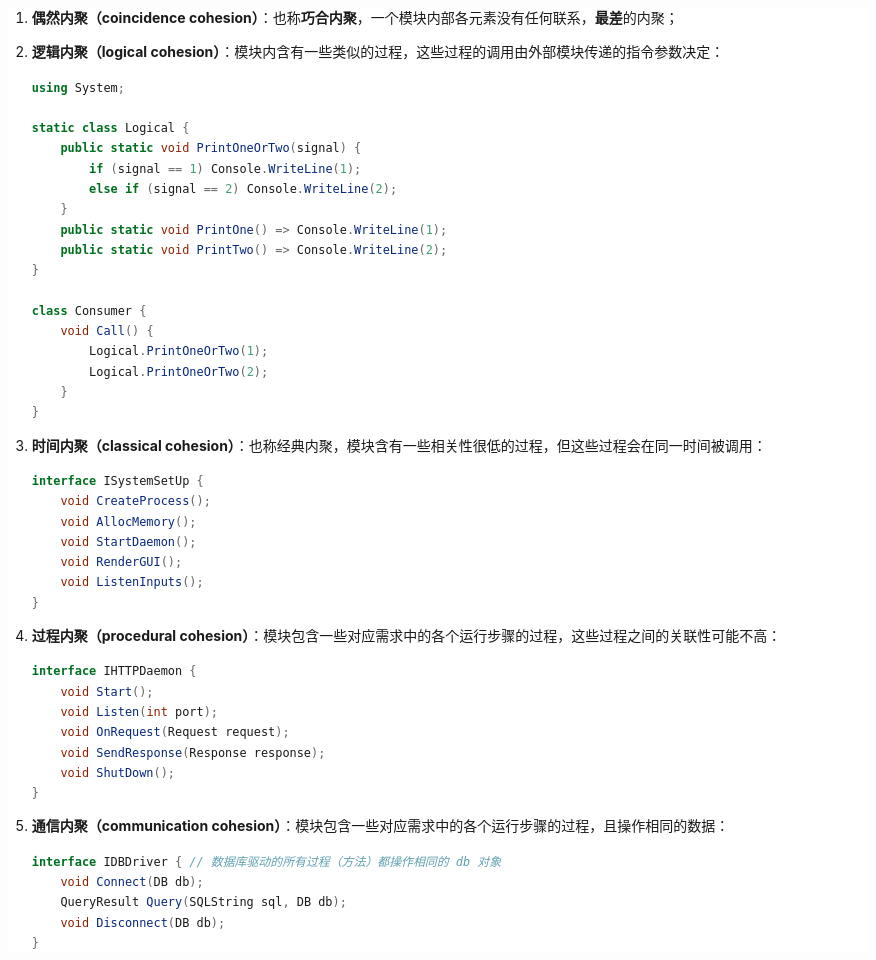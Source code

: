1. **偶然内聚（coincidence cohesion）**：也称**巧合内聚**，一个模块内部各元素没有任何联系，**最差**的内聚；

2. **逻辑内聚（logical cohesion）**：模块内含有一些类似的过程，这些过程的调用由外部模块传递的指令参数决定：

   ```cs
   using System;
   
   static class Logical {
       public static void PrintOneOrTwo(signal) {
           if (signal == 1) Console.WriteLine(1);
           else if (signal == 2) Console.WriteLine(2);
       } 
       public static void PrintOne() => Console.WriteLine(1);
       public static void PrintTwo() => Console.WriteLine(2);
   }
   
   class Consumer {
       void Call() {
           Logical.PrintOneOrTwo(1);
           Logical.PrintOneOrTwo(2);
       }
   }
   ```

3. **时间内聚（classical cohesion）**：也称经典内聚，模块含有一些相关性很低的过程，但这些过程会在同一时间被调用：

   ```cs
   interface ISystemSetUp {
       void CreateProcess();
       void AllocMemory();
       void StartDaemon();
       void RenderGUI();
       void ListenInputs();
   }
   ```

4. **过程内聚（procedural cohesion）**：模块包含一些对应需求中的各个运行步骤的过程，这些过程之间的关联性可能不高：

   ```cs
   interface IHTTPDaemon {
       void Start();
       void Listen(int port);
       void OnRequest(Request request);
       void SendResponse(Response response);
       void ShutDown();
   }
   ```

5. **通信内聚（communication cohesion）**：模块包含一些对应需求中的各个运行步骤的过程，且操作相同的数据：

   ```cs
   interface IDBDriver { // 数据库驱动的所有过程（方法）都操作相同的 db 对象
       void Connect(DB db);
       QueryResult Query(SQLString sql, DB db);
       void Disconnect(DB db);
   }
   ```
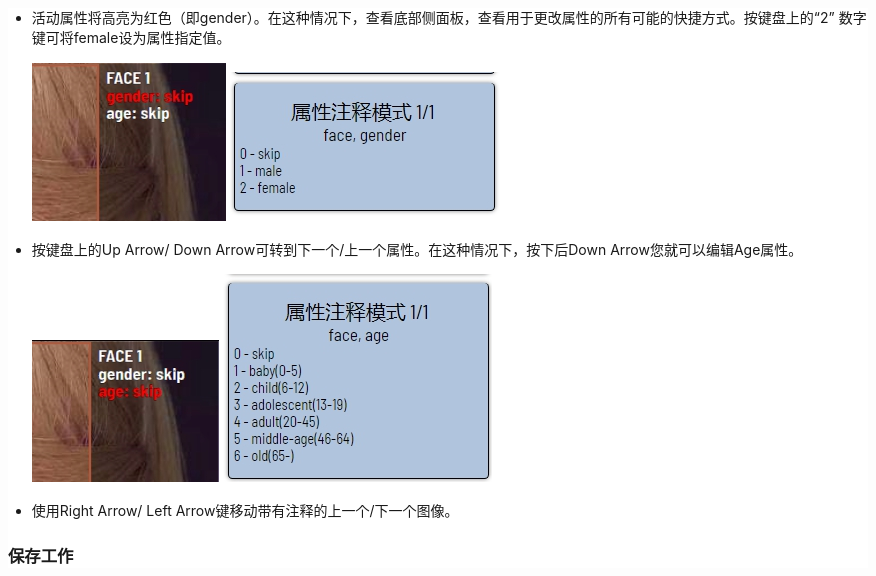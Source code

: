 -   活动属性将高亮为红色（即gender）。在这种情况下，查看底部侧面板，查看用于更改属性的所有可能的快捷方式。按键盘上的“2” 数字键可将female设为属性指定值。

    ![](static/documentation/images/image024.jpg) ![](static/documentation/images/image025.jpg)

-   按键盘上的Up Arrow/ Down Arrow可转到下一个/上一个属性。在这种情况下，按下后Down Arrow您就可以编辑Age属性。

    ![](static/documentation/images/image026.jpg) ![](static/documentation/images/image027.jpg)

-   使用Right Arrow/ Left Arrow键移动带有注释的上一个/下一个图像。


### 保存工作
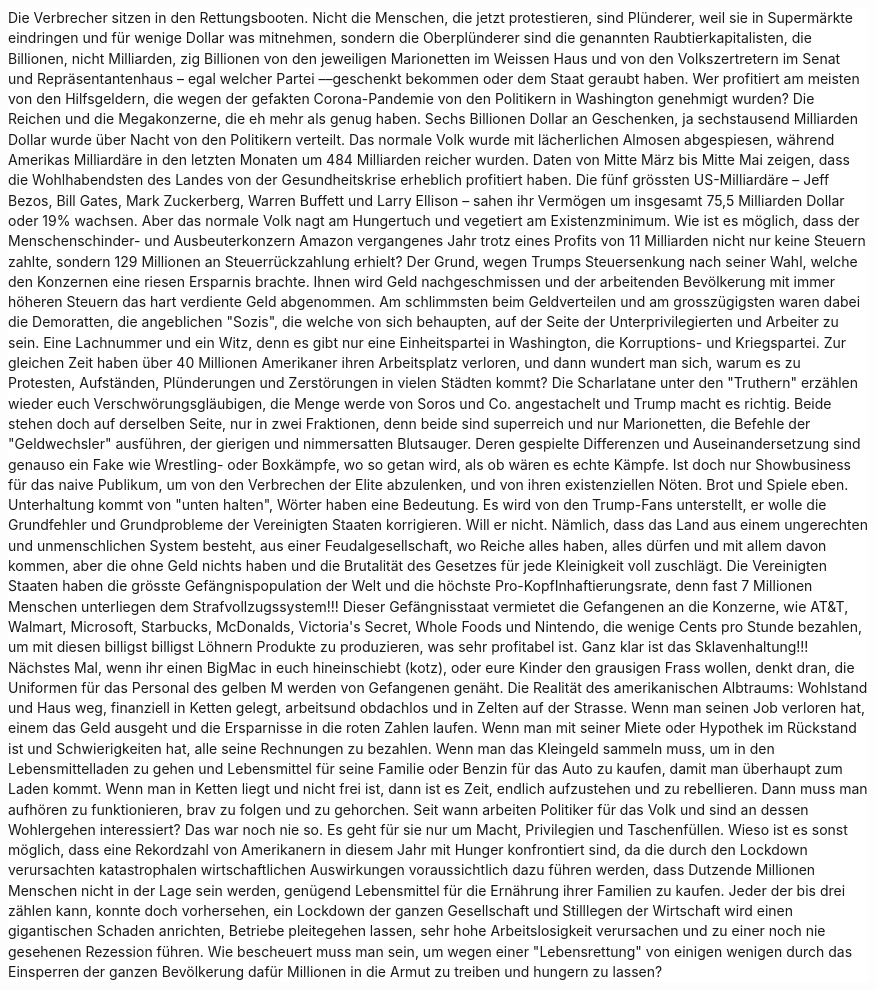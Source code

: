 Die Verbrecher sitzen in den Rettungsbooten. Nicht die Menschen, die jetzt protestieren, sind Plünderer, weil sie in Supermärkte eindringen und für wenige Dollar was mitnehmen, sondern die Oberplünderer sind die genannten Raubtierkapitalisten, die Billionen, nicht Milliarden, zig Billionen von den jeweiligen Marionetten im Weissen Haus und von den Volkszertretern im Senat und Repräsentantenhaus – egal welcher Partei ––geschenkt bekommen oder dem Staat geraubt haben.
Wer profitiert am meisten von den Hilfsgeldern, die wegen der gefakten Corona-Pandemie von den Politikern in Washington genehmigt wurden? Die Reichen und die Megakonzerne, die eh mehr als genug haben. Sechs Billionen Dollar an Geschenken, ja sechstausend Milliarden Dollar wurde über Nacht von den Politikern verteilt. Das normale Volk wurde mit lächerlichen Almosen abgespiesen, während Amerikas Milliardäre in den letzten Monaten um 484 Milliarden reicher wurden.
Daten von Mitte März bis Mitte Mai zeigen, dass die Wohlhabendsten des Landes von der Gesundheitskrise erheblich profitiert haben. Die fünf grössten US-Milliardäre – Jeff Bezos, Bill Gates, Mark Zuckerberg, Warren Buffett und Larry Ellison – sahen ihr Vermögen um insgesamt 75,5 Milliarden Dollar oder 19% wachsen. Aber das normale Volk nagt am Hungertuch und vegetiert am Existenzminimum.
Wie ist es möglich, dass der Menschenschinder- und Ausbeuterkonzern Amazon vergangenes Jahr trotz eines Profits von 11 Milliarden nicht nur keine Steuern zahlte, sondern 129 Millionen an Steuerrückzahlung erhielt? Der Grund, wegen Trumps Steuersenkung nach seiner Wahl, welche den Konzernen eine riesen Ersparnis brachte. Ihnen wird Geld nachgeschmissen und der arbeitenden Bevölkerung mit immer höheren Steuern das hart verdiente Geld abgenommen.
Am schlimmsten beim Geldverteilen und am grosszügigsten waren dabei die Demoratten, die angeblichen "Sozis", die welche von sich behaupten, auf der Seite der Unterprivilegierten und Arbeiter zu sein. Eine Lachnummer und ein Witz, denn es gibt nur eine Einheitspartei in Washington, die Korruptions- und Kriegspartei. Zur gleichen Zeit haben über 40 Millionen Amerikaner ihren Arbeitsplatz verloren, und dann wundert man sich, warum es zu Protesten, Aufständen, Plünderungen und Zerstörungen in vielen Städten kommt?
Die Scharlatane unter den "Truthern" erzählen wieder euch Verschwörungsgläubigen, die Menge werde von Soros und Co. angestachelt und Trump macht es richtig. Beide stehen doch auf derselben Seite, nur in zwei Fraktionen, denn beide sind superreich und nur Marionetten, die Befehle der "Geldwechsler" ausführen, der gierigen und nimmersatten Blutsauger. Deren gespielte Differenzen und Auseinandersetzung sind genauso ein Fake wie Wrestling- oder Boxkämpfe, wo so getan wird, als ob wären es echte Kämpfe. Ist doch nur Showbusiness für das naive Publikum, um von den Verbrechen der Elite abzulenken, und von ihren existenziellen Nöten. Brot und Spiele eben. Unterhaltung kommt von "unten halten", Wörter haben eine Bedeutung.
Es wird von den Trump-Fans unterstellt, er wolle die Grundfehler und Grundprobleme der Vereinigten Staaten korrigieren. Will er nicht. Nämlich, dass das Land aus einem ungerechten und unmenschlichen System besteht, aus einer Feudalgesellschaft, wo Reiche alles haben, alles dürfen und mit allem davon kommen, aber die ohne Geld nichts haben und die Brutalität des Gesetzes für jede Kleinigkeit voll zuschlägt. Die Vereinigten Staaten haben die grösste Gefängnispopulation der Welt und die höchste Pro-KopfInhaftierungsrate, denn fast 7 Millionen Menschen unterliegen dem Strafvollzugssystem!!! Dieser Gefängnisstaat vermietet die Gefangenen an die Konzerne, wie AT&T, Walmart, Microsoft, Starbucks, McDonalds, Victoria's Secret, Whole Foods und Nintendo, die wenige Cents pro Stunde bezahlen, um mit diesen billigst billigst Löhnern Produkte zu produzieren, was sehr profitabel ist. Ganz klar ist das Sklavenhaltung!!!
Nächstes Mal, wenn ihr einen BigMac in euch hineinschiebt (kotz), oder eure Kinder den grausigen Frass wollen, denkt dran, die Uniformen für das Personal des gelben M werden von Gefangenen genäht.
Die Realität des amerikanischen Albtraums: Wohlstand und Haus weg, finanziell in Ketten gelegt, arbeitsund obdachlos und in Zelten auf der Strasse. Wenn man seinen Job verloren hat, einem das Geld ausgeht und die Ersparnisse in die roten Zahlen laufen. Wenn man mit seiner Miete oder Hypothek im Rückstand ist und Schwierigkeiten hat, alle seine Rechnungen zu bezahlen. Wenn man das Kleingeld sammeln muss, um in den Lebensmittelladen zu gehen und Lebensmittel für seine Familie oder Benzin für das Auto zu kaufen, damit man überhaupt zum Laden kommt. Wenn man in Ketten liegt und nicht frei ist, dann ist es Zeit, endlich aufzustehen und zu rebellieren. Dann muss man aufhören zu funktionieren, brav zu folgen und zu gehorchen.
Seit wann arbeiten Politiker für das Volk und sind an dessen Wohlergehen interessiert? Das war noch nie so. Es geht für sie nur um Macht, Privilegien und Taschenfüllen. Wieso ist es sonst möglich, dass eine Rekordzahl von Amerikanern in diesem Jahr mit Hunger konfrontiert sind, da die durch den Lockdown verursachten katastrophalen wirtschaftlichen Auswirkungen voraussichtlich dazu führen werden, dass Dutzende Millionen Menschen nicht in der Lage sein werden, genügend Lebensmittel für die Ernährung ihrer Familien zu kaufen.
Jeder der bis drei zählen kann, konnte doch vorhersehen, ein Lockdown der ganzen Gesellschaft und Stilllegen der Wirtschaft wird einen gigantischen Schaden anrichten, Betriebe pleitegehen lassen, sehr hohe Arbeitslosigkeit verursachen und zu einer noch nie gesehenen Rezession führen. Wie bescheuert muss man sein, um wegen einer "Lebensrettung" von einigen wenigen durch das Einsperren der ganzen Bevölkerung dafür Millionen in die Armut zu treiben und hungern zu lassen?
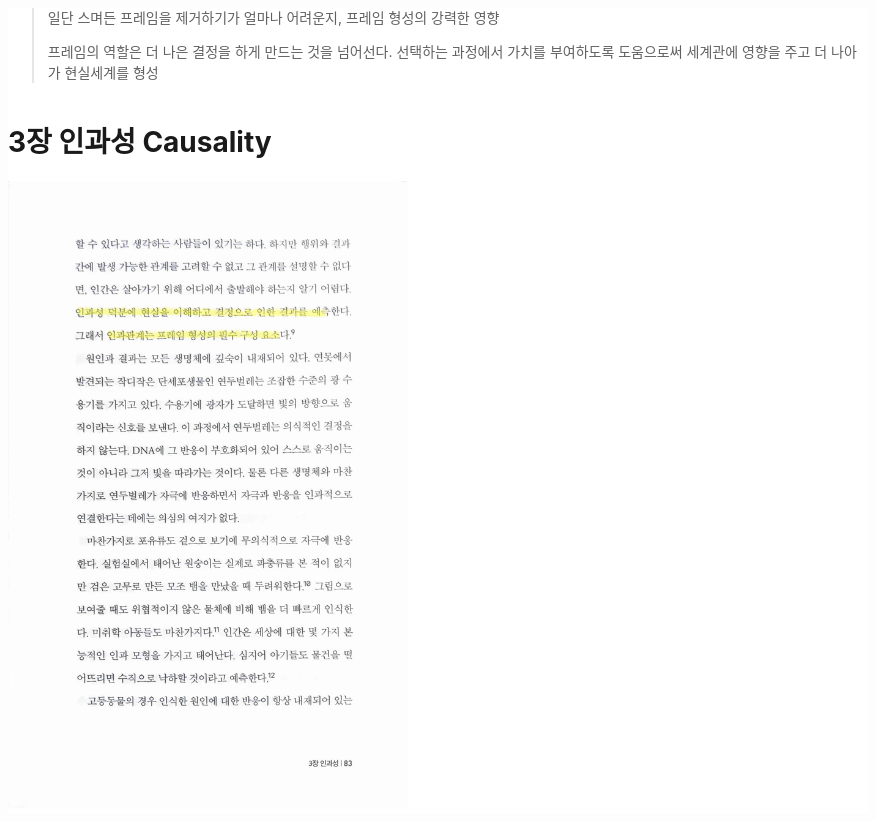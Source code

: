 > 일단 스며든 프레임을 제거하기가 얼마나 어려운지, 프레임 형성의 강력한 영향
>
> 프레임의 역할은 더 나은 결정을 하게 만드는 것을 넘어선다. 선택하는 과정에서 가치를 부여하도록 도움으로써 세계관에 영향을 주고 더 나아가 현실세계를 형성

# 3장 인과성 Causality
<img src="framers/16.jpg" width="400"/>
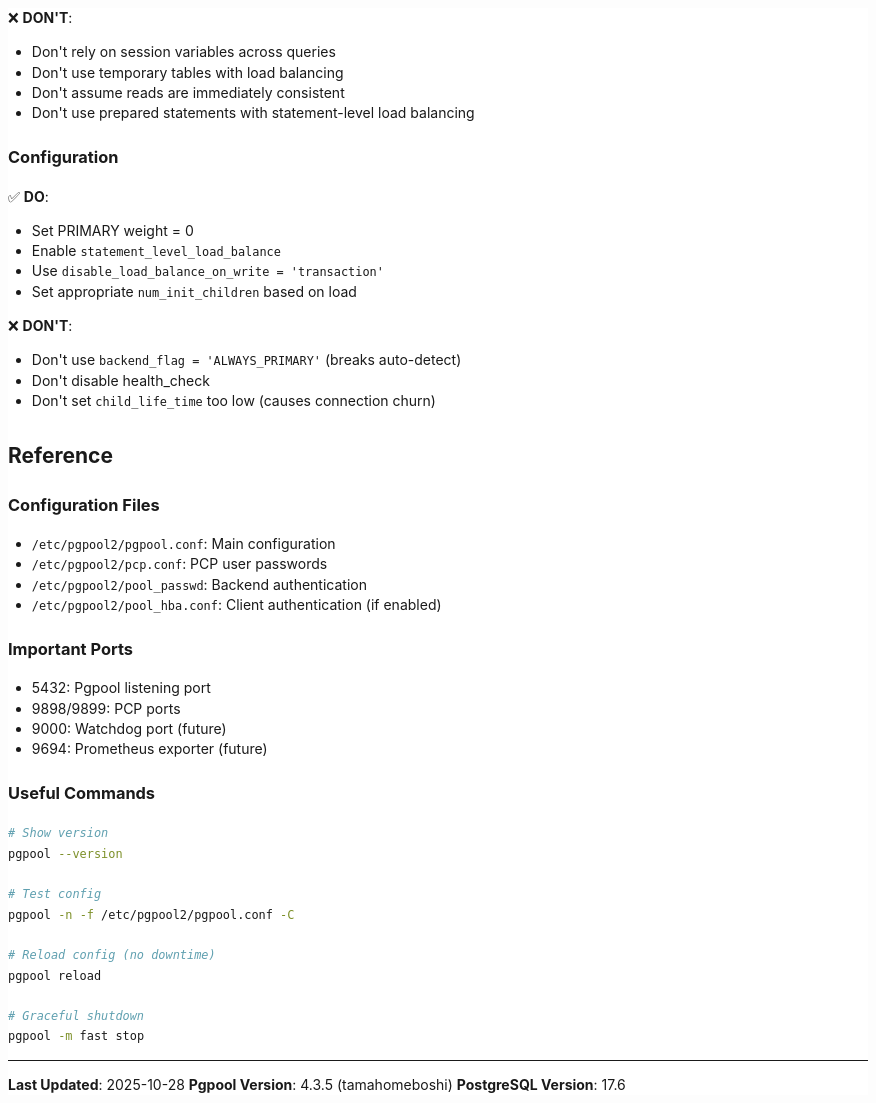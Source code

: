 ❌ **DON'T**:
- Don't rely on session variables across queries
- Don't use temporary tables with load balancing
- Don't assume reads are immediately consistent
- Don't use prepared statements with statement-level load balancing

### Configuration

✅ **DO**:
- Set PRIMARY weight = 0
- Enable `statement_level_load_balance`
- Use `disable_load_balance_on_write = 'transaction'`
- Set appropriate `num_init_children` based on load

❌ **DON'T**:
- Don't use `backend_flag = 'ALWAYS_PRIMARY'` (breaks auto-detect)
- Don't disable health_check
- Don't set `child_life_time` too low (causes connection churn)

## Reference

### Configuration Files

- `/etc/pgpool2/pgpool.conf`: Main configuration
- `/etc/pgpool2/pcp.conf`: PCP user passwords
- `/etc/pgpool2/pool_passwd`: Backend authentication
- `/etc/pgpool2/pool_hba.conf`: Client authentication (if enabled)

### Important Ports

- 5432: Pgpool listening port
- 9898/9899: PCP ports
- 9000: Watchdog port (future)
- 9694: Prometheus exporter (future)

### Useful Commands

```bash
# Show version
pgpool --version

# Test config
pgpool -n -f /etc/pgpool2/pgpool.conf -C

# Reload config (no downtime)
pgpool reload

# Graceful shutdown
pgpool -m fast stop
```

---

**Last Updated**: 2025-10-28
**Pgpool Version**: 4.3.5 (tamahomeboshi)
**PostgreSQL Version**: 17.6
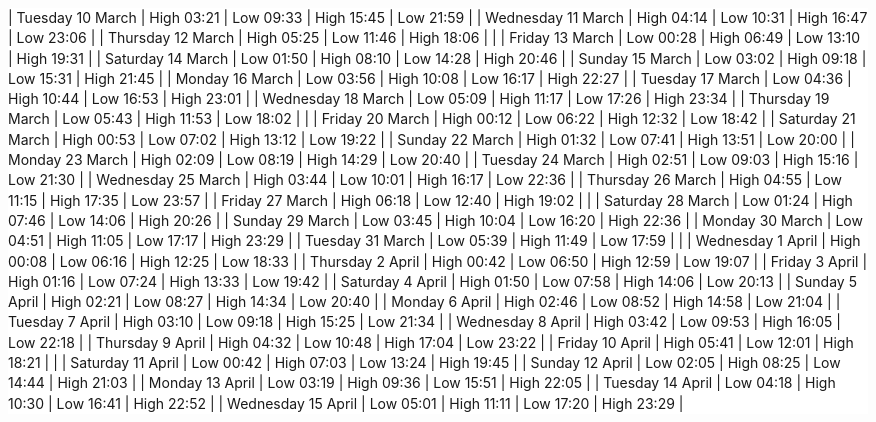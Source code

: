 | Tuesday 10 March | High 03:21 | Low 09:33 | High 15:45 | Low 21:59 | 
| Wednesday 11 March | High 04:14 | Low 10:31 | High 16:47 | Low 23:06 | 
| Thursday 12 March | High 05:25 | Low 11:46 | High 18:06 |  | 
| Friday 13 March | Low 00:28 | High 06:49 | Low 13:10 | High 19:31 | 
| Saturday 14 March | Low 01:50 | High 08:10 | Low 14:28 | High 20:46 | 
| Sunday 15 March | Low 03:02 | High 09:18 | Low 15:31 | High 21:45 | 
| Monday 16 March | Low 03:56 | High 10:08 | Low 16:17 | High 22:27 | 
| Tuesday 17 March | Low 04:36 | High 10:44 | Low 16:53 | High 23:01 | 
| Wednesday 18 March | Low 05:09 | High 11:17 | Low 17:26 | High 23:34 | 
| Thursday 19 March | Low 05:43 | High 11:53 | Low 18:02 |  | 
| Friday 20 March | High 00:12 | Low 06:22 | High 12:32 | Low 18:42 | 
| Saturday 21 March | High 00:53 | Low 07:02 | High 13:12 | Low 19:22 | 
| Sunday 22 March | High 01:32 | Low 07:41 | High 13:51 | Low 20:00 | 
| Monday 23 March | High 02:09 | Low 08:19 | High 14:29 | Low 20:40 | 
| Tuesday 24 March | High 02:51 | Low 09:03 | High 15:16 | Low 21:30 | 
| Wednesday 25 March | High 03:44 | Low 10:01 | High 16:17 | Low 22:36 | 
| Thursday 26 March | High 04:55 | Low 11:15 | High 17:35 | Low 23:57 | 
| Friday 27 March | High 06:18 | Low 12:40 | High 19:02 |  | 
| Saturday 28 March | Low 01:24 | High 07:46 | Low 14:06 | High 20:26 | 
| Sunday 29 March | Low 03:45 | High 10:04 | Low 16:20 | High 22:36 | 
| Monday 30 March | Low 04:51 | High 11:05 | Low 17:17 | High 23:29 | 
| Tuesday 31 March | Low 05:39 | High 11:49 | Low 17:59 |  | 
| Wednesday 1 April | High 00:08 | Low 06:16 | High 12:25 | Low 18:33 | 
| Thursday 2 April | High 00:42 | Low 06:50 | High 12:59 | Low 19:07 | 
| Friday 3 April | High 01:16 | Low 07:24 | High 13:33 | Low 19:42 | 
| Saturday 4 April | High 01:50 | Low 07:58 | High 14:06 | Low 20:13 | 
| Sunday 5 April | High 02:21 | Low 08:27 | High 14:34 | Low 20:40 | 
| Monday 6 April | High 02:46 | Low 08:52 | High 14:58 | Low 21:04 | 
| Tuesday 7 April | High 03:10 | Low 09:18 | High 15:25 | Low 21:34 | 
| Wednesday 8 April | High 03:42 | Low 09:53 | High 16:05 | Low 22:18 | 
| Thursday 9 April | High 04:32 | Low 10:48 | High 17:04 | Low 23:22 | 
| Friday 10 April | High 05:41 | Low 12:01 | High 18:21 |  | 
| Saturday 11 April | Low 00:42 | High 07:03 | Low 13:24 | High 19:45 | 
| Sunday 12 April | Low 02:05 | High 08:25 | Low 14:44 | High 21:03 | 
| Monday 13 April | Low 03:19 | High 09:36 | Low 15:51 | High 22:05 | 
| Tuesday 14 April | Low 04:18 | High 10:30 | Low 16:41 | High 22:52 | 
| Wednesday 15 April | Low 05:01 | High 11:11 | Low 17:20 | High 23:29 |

● Task requirements:
If a line in the entries holds the string "Saturday", copy it.

● Written response:
| Saturday 14 March | Low 01:50 | High 08:10 | Low 14:28 | High 20:46 | 
| Saturday 21 March | High 00:53 | Low 07:02 | High 13:12 | Low 19:22 | 
| Saturday 28 March | Low 01:24 | High 07:46 | Low 14:06 | High 20:26 | 
| Saturday 4 April | High 01:50 | Low 07:58 | High 14:06 | Low 20:13 | 
| Saturday 11 April | Low 00:42 | High 07:03 | Low 13:24 | High 19:45 | 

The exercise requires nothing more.